*Problem description*. Give every line of the records exactly, please, from the first up to and including the one containing "金正恩於2012年4月11日".

##### Records shown

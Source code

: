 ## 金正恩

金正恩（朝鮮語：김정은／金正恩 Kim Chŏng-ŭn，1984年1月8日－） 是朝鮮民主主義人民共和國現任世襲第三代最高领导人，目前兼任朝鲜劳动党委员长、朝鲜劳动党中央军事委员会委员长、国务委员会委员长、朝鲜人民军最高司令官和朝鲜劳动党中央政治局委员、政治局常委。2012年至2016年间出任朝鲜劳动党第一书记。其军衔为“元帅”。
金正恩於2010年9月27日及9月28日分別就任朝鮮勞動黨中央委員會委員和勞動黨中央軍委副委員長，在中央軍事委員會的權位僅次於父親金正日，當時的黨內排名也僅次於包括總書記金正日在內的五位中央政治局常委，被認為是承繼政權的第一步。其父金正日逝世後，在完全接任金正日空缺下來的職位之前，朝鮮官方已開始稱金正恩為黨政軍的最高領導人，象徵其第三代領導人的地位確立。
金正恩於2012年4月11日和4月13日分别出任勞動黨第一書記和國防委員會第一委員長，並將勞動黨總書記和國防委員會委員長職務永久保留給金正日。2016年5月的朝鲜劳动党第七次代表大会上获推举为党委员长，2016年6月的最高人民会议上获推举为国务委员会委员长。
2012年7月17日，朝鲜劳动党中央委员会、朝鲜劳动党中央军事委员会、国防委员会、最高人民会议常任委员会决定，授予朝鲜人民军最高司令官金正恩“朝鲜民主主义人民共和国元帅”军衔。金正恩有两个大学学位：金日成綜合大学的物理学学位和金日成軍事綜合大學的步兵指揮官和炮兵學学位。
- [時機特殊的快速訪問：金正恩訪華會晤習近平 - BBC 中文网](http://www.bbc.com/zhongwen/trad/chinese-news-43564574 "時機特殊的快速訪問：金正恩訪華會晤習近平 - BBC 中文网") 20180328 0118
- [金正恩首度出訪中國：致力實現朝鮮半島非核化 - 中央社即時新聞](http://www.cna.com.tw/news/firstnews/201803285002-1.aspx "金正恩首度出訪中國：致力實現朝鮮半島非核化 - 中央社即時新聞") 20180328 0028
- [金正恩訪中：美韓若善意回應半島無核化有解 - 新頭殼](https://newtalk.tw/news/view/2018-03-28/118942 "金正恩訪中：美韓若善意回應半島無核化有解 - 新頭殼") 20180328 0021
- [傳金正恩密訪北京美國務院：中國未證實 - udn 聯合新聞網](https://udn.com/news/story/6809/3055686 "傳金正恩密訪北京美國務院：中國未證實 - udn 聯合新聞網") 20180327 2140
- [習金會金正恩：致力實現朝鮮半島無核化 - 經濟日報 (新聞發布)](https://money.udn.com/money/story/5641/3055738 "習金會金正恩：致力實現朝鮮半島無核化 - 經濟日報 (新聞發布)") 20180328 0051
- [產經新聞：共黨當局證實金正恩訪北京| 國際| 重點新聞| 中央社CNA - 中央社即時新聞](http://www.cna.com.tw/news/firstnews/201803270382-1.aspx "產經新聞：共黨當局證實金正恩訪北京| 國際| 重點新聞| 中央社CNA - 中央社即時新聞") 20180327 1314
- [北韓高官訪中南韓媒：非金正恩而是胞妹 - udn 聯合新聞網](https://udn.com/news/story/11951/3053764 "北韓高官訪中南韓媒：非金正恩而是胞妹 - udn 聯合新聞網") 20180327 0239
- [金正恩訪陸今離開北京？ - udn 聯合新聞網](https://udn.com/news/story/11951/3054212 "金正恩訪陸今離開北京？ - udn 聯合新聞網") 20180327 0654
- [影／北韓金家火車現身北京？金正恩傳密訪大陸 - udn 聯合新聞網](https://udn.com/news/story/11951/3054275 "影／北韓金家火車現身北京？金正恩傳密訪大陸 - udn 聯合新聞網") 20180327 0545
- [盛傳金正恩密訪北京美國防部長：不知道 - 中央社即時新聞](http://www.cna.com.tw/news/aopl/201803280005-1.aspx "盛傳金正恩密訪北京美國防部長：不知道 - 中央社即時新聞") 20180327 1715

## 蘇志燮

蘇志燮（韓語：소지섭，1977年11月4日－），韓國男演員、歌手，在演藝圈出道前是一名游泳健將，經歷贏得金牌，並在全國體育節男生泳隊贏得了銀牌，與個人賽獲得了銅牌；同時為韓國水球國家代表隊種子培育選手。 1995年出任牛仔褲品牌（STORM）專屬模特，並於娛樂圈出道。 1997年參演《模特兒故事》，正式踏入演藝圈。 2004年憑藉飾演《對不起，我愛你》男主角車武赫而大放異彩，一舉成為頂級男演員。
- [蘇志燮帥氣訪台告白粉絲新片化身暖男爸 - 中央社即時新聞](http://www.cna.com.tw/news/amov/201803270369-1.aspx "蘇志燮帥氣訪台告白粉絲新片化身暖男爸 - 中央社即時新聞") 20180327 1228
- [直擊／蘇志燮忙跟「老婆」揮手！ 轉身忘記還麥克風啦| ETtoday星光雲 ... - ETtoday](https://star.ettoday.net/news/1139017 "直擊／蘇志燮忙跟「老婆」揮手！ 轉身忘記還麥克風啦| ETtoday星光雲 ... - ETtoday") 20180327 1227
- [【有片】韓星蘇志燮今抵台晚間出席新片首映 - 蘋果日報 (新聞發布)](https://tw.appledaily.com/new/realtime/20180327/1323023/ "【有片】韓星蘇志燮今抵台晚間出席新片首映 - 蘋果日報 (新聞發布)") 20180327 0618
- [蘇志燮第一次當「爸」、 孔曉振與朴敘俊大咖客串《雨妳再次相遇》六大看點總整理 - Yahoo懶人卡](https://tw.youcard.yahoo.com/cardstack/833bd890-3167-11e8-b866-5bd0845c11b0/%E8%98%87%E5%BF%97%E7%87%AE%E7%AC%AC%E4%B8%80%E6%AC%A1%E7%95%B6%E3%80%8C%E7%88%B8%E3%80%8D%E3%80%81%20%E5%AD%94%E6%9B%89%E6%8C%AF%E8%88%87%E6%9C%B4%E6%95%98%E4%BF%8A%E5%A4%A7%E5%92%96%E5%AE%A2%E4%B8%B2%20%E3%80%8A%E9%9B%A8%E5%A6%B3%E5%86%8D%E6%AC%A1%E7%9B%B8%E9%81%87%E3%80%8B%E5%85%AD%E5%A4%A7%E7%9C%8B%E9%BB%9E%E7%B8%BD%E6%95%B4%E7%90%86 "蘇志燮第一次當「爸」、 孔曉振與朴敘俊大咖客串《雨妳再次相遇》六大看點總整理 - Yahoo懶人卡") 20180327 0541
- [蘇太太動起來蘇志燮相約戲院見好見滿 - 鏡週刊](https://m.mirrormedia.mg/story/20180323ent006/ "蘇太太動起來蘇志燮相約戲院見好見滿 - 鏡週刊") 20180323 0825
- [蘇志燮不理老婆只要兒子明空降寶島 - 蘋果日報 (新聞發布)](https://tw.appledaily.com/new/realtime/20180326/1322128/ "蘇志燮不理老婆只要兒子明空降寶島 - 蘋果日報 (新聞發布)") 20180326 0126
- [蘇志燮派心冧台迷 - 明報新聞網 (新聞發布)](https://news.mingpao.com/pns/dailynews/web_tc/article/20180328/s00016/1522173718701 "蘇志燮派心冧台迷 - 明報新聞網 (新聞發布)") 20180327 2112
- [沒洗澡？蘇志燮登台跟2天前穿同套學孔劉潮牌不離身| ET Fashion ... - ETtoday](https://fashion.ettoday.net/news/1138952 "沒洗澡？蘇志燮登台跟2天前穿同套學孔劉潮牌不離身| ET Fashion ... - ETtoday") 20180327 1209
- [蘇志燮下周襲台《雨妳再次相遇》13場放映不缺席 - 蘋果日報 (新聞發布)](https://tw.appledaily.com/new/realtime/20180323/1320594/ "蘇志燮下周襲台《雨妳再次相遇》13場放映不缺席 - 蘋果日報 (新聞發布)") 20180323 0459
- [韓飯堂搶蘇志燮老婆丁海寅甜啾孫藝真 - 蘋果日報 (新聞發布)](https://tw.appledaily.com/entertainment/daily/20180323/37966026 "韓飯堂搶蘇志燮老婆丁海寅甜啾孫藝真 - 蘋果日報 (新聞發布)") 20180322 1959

##########

*Output below*.
Source code

: ## 金正恩

金正恩（朝鮮語：김정은／金正恩 Kim Chŏng-ŭn，1984年1月8日－） 是朝鮮民主主義人民共和國現任世襲第三代最高领导人，目前兼任朝鲜劳动党委员长、朝鲜劳动党中央军事委员会委员长、国务委员会委员长、朝鲜人民军最高司令官和朝鲜劳动党中央政治局委员、政治局常委。2012年至2016年间出任朝鲜劳动党第一书记。其军衔为“元帅”。
金正恩於2010年9月27日及9月28日分別就任朝鮮勞動黨中央委員會委員和勞動黨中央軍委副委員長，在中央軍事委員會的權位僅次於父親金正日，當時的黨內排名也僅次於包括總書記金正日在內的五位中央政治局常委，被認為是承繼政權的第一步。其父金正日逝世後，在完全接任金正日空缺下來的職位之前，朝鮮官方已開始稱金正恩為黨政軍的最高領導人，象徵其第三代領導人的地位確立。
金正恩於2012年4月11日和4月13日分别出任勞動黨第一書記和國防委員會第一委員長，並將勞動黨總書記和國防委員會委員長職務永久保留給金正日。2016年5月的朝鲜劳动党第七次代表大会上获推举为党委员长，2016年6月的最高人民会议上获推举为国务委员会委员长。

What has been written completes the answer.